• [Task] Considering every line below, count those with the word "position" and give only the result.

• [Material supplied]
BEGIN

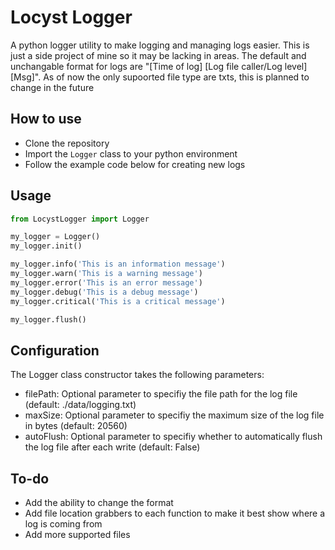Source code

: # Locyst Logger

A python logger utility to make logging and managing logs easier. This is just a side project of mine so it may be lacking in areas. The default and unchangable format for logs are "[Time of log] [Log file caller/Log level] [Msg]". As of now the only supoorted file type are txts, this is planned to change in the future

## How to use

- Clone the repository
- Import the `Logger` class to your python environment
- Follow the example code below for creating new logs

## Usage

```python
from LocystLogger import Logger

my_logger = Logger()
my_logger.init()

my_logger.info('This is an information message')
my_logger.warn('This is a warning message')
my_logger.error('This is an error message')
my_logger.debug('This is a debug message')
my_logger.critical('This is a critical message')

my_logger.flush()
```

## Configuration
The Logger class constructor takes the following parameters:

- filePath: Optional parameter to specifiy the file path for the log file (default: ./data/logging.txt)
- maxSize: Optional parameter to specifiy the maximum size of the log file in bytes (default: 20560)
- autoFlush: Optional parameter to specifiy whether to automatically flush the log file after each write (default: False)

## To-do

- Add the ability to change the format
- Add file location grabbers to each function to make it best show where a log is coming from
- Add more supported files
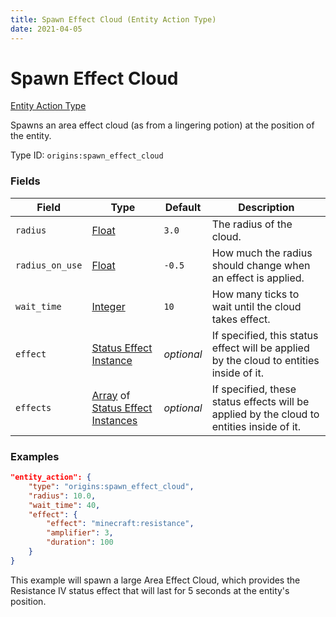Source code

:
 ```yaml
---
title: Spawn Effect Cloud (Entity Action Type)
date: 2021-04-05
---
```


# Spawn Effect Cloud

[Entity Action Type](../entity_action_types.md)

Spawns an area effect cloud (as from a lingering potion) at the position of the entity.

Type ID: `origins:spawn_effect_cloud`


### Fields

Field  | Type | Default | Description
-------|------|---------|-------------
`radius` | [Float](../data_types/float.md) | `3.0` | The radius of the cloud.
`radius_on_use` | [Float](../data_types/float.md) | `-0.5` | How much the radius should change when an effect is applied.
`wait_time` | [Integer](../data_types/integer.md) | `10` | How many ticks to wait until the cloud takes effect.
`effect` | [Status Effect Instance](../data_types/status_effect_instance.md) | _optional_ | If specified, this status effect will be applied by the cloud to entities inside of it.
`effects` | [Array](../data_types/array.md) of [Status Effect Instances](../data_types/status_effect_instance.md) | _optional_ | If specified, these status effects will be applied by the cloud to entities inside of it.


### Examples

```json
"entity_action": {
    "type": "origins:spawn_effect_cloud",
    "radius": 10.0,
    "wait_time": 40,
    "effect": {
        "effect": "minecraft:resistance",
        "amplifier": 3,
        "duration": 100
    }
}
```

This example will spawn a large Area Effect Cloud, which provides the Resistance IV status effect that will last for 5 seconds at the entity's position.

END

• [Task answer] 2